++++ DATA EXTRACTS

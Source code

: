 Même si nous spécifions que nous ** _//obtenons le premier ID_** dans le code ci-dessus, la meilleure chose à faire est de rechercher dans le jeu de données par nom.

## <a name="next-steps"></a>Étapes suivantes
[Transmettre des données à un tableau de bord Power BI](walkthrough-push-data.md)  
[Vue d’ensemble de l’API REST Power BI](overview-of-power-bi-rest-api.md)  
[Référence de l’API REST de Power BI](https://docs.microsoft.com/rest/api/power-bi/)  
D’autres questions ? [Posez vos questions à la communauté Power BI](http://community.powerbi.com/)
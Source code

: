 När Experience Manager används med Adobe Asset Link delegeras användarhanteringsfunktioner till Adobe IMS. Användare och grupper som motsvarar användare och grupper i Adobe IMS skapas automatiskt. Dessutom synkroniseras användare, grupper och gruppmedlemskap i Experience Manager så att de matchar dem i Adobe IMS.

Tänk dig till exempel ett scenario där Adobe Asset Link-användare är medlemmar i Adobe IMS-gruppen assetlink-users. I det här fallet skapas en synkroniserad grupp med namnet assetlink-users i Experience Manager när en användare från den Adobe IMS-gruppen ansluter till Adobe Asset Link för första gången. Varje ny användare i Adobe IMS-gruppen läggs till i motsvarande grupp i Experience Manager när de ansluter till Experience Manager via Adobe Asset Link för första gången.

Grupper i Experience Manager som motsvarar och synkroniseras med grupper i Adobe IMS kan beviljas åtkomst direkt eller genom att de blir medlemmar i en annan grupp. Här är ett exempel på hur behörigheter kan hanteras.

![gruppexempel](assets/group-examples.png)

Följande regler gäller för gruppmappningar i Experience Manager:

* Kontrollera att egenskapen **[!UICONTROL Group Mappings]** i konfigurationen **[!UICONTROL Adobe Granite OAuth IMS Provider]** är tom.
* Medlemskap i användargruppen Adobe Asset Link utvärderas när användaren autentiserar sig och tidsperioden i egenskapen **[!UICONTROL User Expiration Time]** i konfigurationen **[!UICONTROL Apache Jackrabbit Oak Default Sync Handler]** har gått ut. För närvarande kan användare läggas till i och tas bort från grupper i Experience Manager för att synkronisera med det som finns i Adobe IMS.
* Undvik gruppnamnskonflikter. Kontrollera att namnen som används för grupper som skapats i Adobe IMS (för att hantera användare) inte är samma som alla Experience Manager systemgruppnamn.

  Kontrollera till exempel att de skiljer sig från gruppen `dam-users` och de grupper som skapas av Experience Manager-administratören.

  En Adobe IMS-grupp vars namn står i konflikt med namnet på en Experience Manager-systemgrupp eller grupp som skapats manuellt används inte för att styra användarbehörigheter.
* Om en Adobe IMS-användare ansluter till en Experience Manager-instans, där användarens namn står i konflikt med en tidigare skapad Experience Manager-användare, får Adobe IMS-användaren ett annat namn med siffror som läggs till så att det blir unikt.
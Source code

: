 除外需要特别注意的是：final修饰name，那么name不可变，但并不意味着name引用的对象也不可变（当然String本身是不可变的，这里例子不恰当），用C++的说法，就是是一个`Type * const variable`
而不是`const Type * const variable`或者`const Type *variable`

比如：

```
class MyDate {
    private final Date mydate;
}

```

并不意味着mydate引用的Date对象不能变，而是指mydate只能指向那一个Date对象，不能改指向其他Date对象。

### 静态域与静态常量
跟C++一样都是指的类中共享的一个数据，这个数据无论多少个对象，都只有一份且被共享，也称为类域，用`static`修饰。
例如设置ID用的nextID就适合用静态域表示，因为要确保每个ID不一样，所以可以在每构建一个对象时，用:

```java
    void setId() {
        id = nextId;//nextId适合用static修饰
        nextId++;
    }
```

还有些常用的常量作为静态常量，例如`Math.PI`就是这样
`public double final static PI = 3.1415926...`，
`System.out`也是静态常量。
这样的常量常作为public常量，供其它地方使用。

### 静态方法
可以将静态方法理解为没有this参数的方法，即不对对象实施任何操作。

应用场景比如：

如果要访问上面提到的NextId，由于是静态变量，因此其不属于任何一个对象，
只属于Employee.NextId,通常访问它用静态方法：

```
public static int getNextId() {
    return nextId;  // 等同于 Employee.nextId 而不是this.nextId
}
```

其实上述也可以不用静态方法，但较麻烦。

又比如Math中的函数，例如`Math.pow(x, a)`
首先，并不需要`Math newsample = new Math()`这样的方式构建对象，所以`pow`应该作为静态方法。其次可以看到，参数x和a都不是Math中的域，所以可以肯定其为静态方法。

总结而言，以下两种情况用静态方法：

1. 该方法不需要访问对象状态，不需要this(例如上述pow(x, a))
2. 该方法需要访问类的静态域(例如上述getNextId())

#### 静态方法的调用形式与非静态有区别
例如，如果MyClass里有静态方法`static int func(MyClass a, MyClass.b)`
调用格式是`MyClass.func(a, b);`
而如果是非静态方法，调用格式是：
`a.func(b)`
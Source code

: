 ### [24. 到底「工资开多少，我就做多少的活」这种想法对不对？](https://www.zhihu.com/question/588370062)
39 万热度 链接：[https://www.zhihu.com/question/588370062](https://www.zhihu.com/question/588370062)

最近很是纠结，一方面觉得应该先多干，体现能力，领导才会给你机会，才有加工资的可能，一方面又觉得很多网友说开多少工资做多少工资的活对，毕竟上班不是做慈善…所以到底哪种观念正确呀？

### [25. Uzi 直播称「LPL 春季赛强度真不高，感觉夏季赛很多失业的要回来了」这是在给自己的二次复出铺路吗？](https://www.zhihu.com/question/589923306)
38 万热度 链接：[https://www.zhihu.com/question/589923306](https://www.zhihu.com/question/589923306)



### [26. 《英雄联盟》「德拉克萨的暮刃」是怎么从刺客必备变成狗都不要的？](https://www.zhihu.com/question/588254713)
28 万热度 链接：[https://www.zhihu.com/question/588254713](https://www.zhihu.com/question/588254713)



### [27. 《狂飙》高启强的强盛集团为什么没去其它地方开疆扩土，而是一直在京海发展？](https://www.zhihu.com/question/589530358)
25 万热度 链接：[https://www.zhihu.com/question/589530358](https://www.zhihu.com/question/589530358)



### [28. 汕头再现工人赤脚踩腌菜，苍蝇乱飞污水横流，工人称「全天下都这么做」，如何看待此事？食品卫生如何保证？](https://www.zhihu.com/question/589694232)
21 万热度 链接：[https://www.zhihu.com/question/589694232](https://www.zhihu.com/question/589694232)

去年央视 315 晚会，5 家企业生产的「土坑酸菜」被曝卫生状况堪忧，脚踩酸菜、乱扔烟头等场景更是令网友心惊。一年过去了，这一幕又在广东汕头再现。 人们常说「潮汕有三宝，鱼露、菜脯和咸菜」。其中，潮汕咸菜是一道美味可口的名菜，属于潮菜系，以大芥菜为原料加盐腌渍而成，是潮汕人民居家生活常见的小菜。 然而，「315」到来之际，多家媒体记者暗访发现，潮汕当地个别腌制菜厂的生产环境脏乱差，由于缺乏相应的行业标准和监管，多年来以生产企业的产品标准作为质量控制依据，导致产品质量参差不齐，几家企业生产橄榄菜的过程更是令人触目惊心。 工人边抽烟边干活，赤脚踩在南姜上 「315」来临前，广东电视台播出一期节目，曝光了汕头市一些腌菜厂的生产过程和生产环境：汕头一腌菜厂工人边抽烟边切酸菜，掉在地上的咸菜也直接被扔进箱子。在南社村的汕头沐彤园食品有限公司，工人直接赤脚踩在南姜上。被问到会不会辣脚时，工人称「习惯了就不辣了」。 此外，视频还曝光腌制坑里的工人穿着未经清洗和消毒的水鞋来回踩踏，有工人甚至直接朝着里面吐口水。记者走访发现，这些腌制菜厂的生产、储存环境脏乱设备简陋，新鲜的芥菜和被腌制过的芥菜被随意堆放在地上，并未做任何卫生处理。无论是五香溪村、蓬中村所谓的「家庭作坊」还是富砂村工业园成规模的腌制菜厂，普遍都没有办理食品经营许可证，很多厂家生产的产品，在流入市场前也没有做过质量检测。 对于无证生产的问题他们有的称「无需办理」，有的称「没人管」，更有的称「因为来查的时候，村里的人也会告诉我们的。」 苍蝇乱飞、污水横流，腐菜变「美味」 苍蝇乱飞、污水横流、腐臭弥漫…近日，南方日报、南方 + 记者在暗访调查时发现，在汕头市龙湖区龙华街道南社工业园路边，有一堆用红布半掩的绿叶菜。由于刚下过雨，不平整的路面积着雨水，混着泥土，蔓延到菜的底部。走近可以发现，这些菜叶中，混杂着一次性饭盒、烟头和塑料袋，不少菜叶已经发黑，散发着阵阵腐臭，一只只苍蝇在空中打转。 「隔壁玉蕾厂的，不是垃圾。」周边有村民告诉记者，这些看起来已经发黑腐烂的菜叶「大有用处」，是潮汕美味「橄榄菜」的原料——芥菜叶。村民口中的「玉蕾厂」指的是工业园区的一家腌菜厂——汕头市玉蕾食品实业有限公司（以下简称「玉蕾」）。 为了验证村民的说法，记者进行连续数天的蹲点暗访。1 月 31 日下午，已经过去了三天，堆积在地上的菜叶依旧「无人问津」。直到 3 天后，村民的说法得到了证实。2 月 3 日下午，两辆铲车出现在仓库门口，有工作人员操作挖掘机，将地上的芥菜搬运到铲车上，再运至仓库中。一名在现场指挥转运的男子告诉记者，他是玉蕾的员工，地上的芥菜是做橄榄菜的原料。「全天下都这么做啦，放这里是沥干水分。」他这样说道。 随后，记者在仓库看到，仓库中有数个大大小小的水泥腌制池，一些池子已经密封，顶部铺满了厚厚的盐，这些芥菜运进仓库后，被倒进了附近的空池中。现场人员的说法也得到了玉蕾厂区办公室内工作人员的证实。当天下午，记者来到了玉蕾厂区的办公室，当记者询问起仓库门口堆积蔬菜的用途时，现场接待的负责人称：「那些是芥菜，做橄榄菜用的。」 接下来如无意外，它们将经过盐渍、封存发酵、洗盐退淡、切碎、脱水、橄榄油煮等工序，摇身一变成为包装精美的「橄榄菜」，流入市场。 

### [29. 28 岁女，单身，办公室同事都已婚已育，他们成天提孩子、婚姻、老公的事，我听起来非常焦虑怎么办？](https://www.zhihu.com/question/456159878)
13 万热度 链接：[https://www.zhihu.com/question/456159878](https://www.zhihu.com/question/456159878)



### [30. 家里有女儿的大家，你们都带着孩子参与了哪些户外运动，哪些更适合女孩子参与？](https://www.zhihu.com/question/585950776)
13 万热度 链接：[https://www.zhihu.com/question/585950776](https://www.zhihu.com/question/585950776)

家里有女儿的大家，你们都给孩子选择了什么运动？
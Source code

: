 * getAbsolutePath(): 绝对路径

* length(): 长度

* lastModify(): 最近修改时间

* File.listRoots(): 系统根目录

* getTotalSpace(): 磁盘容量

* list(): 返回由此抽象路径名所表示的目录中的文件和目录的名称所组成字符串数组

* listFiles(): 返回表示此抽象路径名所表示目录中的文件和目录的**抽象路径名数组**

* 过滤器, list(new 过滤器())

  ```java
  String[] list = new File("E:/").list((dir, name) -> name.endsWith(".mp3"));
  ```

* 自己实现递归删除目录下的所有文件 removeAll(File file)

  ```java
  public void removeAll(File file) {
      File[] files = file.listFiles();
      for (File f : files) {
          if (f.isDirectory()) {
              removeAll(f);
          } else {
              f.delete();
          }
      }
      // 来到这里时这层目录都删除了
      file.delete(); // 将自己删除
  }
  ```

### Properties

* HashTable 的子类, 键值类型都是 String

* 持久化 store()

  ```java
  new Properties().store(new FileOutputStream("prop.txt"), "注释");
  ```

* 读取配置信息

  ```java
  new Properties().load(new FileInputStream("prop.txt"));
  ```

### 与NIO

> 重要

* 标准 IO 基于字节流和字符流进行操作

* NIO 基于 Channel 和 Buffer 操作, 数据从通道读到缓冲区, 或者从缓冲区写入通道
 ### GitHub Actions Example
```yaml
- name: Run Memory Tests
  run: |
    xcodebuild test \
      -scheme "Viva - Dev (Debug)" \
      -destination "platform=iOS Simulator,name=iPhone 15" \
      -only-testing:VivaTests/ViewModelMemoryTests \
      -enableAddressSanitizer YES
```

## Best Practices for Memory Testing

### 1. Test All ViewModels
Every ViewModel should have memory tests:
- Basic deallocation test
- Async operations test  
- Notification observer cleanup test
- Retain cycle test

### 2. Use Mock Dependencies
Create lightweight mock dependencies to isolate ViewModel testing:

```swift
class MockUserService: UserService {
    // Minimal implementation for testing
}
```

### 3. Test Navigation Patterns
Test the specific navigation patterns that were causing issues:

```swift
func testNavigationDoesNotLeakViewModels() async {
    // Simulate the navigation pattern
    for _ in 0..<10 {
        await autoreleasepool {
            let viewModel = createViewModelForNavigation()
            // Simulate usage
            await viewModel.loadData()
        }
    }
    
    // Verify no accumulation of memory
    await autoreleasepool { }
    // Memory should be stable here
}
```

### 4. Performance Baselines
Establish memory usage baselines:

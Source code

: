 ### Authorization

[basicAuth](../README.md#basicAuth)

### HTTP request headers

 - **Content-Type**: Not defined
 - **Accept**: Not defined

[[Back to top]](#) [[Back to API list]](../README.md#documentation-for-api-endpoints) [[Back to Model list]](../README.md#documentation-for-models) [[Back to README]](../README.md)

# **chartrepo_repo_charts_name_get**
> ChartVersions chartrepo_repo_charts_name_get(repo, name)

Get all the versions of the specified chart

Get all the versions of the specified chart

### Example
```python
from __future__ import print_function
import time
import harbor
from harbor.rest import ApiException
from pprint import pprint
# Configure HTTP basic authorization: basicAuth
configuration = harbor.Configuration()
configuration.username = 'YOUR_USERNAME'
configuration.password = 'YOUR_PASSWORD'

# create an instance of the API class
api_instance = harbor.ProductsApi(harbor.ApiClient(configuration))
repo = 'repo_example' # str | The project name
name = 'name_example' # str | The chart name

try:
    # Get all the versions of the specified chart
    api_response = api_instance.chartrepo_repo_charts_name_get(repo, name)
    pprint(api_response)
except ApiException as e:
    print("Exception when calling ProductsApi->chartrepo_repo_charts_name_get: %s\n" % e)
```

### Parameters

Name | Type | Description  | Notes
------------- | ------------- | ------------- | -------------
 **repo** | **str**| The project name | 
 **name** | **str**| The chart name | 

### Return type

++++++++

• _EXERCISE BRIEF_
Only the lines from the first line of the records through the line containing "[Vue d’ensemble de" should be repeated, exactly as they appear.

• _ANSWER SECTION_
Source code

: Même si nous spécifions que nous ** _//obtenons le premier ID_** dans le code ci-dessus, la meilleure chose à faire est de rechercher dans le jeu de données par nom.

## <a name="next-steps"></a>Étapes suivantes
[Transmettre des données à un tableau de bord Power BI](walkthrough-push-data.md)  
[Vue d’ensemble de l’API REST Power BI](overview-of-power-bi-rest-api.md)  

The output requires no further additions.